*** Materials provided ***

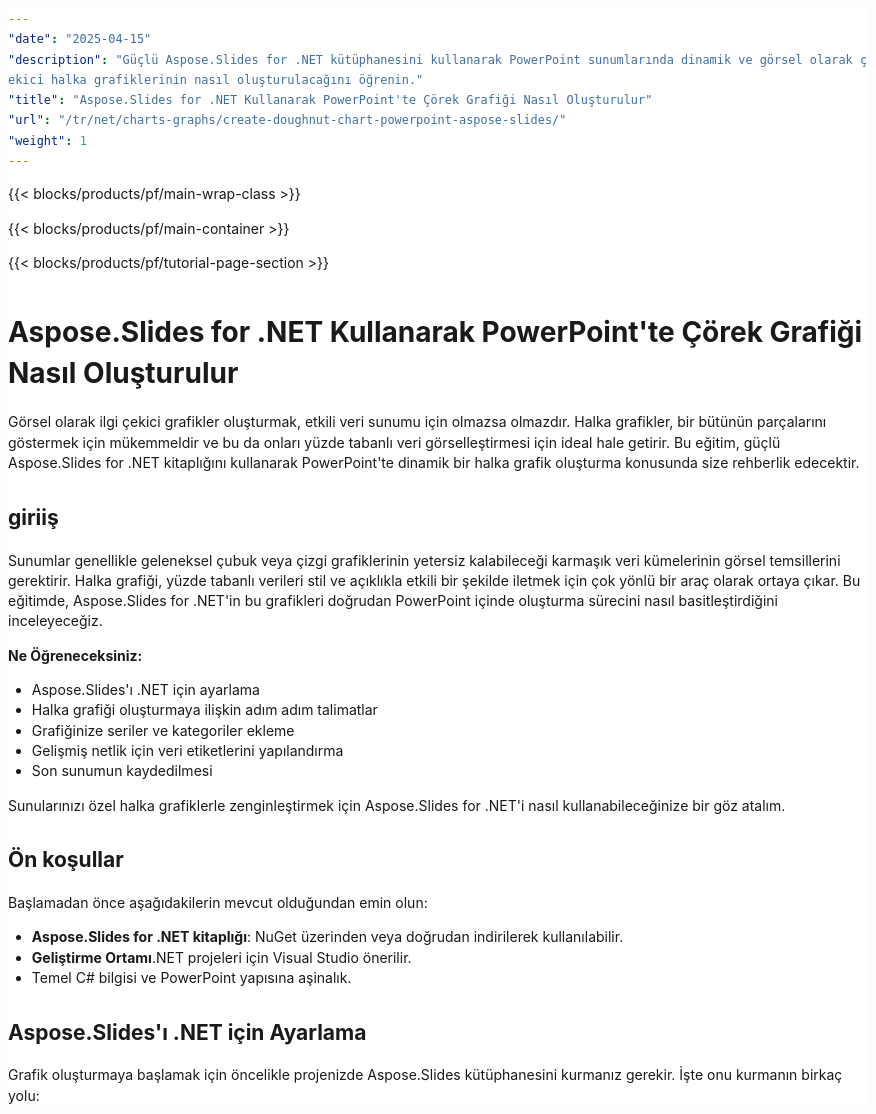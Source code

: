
 ```yaml
---
"date": "2025-04-15"
"description": "Güçlü Aspose.Slides for .NET kütüphanesini kullanarak PowerPoint sunumlarında dinamik ve görsel olarak çekici halka grafiklerinin nasıl oluşturulacağını öğrenin."
"title": "Aspose.Slides for .NET Kullanarak PowerPoint'te Çörek Grafiği Nasıl Oluşturulur"
"url": "/tr/net/charts-graphs/create-doughnut-chart-powerpoint-aspose-slides/"
"weight": 1
---
```


{{< blocks/products/pf/main-wrap-class >}}

{{< blocks/products/pf/main-container >}}

{{< blocks/products/pf/tutorial-page-section >}}
# Aspose.Slides for .NET Kullanarak PowerPoint'te Çörek Grafiği Nasıl Oluşturulur
Görsel olarak ilgi çekici grafikler oluşturmak, etkili veri sunumu için olmazsa olmazdır. Halka grafikler, bir bütünün parçalarını göstermek için mükemmeldir ve bu da onları yüzde tabanlı veri görselleştirmesi için ideal hale getirir. Bu eğitim, güçlü Aspose.Slides for .NET kitaplığını kullanarak PowerPoint'te dinamik bir halka grafik oluşturma konusunda size rehberlik edecektir.

## giriiş
Sunumlar genellikle geleneksel çubuk veya çizgi grafiklerinin yetersiz kalabileceği karmaşık veri kümelerinin görsel temsillerini gerektirir. Halka grafiği, yüzde tabanlı verileri stil ve açıklıkla etkili bir şekilde iletmek için çok yönlü bir araç olarak ortaya çıkar. Bu eğitimde, Aspose.Slides for .NET'in bu grafikleri doğrudan PowerPoint içinde oluşturma sürecini nasıl basitleştirdiğini inceleyeceğiz.

**Ne Öğreneceksiniz:**
- Aspose.Slides'ı .NET için ayarlama
- Halka grafiği oluşturmaya ilişkin adım adım talimatlar
- Grafiğinize seriler ve kategoriler ekleme
- Gelişmiş netlik için veri etiketlerini yapılandırma
- Son sunumun kaydedilmesi

Sunularınızı özel halka grafiklerle zenginleştirmek için Aspose.Slides for .NET'i nasıl kullanabileceğinize bir göz atalım.

## Ön koşullar
Başlamadan önce aşağıdakilerin mevcut olduğundan emin olun:
- **Aspose.Slides for .NET kitaplığı**: NuGet üzerinden veya doğrudan indirilerek kullanılabilir.
- **Geliştirme Ortamı**.NET projeleri için Visual Studio önerilir.
- Temel C# bilgisi ve PowerPoint yapısına aşinalık.

## Aspose.Slides'ı .NET için Ayarlama
Grafik oluşturmaya başlamak için öncelikle projenizde Aspose.Slides kütüphanesini kurmanız gerekir. İşte onu kurmanın birkaç yolu:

*** End of Materials provided ***

Work instructions:
For each line above, output its wording exactly and leave out any picture.

Response for this exercise:
Source code

:
 ```yaml
---
"date": "2025-04-15"
"description": "Güçlü Aspose.Slides for .NET kütüphanesini kullanarak PowerPoint sunumlarında dinamik ve görsel olarak çekici halka grafiklerinin nasıl oluşturulacağını öğrenin."
"title": "Aspose.Slides for .NET Kullanarak PowerPoint'te Çörek Grafiği Nasıl Oluşturulur"
"url": "/tr/net/charts-graphs/create-doughnut-chart-powerpoint-aspose-slides/"
"weight": 1
---
```


{{< blocks/products/pf/main-wrap-class >}}

{{< blocks/products/pf/main-container >}}

{{< blocks/products/pf/tutorial-page-section >}}
# Aspose.Slides for .NET Kullanarak PowerPoint'te Çörek Grafiği Nasıl Oluşturulur
Görsel olarak ilgi çekici grafikler oluşturmak, etkili veri sunumu için olmazsa olmazdır. Halka grafikler, bir bütünün parçalarını göstermek için mükemmeldir ve bu da onları yüzde tabanlı veri görselleştirmesi için ideal hale getirir. Bu eğitim, güçlü Aspose.Slides for .NET kitaplığını kullanarak PowerPoint'te dinamik bir halka grafik oluşturma konusunda size rehberlik edecektir.

## giriiş
Sunumlar genellikle geleneksel çubuk veya çizgi grafiklerinin yetersiz kalabileceği karmaşık veri kümelerinin görsel temsillerini gerektirir. Halka grafiği, yüzde tabanlı verileri stil ve açıklıkla etkili bir şekilde iletmek için çok yönlü bir araç olarak ortaya çıkar. Bu eğitimde, Aspose.Slides for .NET'in bu grafikleri doğrudan PowerPoint içinde oluşturma sürecini nasıl basitleştirdiğini inceleyeceğiz.

**Ne Öğreneceksiniz:**
- Aspose.Slides'ı .NET için ayarlama
- Halka grafiği oluşturmaya ilişkin adım adım talimatlar
- Grafiğinize seriler ve kategoriler ekleme
- Gelişmiş netlik için veri etiketlerini yapılandırma
- Son sunumun kaydedilmesi

Sunularınızı özel halka grafiklerle zenginleştirmek için Aspose.Slides for .NET'i nasıl kullanabileceğinize bir göz atalım.

## Ön koşullar
Başlamadan önce aşağıdakilerin mevcut olduğundan emin olun:
- **Aspose.Slides for .NET kitaplığı**: NuGet üzerinden veya doğrudan indirilerek kullanılabilir.
- **Geliştirme Ortamı**.NET projeleri için Visual Studio önerilir.
- Temel C# bilgisi ve PowerPoint yapısına aşinalık.

## Aspose.Slides'ı .NET için Ayarlama
Grafik oluşturmaya başlamak için öncelikle projenizde Aspose.Slides kütüphanesini kurmanız gerekir. İşte onu kurmanın birkaç yolu:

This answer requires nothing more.